# HOW TO COMPLETE THIS TASK:
Please copy the lines below exactly, from the first one through the line showing "He was baby".

# GIVEN ENTRIES:
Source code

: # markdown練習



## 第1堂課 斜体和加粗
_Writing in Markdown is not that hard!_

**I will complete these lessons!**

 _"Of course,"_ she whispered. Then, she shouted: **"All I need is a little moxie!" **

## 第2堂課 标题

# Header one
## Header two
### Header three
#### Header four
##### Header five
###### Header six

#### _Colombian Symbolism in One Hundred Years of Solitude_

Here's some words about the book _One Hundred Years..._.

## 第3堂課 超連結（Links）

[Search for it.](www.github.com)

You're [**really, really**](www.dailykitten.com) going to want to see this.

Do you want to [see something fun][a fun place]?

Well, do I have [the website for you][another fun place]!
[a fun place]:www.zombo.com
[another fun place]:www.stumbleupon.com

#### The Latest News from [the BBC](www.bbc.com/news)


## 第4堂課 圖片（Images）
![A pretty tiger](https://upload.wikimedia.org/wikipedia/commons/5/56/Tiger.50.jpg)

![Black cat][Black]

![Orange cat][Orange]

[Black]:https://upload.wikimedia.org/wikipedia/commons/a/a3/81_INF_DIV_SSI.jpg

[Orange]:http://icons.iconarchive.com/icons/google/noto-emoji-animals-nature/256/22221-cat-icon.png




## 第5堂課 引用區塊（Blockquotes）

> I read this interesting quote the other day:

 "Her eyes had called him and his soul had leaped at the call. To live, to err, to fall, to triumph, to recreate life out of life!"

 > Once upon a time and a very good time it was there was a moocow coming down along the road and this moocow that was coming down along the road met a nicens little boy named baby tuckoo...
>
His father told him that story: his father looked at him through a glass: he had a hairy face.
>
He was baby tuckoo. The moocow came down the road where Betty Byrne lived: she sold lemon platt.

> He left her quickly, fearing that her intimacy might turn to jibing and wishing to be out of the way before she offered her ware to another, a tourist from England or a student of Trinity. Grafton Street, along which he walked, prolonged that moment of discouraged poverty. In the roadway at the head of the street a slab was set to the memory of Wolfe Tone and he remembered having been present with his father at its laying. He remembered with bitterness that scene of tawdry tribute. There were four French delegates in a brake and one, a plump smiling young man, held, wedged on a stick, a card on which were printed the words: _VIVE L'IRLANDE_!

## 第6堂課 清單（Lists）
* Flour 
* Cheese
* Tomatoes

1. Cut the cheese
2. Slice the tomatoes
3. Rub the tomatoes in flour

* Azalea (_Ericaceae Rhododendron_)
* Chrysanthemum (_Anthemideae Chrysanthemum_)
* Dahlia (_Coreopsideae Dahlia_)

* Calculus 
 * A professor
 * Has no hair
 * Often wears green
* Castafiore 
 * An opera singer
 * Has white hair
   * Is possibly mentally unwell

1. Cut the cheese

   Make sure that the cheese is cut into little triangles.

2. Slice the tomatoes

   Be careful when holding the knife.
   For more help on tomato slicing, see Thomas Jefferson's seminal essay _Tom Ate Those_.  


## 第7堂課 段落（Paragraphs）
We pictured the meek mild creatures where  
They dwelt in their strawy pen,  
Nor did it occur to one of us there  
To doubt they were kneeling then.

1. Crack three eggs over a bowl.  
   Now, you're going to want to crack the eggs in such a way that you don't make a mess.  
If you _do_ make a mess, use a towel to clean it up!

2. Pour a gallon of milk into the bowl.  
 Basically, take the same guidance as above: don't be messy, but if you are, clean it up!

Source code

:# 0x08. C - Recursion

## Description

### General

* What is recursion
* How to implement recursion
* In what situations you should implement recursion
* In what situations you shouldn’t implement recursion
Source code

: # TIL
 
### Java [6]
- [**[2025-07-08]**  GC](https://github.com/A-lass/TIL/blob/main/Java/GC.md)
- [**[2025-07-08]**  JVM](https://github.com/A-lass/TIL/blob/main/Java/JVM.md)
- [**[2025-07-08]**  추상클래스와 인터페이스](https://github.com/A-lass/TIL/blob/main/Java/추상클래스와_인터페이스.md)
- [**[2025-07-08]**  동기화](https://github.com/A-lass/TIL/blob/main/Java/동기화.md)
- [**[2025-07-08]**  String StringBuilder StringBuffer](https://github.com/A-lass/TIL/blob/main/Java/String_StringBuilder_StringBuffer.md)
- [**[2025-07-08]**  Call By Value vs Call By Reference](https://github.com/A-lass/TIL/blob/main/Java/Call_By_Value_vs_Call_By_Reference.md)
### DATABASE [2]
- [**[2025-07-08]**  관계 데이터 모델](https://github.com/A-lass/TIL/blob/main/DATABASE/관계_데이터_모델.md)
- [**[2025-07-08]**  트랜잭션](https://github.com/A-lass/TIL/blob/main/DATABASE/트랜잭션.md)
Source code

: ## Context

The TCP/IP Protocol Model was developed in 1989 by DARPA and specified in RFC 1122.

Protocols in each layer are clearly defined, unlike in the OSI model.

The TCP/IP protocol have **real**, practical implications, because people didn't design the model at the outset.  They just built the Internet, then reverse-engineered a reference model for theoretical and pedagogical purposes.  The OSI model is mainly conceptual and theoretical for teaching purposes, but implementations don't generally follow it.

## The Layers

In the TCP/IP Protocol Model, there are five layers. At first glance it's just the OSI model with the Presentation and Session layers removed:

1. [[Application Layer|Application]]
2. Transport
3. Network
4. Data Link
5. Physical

# RESULT OF THIS TASK:
Source code

: # markdown練習



## 第1堂課 斜体和加粗
_Writing in Markdown is not that hard!_

**I will complete these lessons!**

 _"Of course,"_ she whispered. Then, she shouted: **"All I need is a little moxie!" **

## 第2堂課 标题

# Header one
## Header two
### Header three
#### Header four
##### Header five
###### Header six

#### _Colombian Symbolism in One Hundred Years of Solitude_

Here's some words about the book _One Hundred Years..._.

## 第3堂課 超連結（Links）

[Search for it.](www.github.com)

You're [**really, really**](www.dailykitten.com) going to want to see this.

Do you want to [see something fun][a fun place]?

Well, do I have [the website for you][another fun place]!
[a fun place]:www.zombo.com
[another fun place]:www.stumbleupon.com

#### The Latest News from [the BBC](www.bbc.com/news)


## 第4堂課 圖片（Images）
![A pretty tiger](https://upload.wikimedia.org/wikipedia/commons/5/56/Tiger.50.jpg)

![Black cat][Black]

![Orange cat][Orange]

[Black]:https://upload.wikimedia.org/wikipedia/commons/a/a3/81_INF_DIV_SSI.jpg

[Orange]:http://icons.iconarchive.com/icons/google/noto-emoji-animals-nature/256/22221-cat-icon.png




## 第5堂課 引用區塊（Blockquotes）

> I read this interesting quote the other day:

 "Her eyes had called him and his soul had leaped at the call. To live, to err, to fall, to triumph, to recreate life out of life!"

 > Once upon a time and a very good time it was there was a moocow coming down along the road and this moocow that was coming down along the road met a nicens little boy named baby tuckoo...
>
His father told him that story: his father looked at him through a glass: he had a hairy face.
>
He was baby tuckoo. The moocow came down the road where Betty Byrne lived: she sold lemon platt.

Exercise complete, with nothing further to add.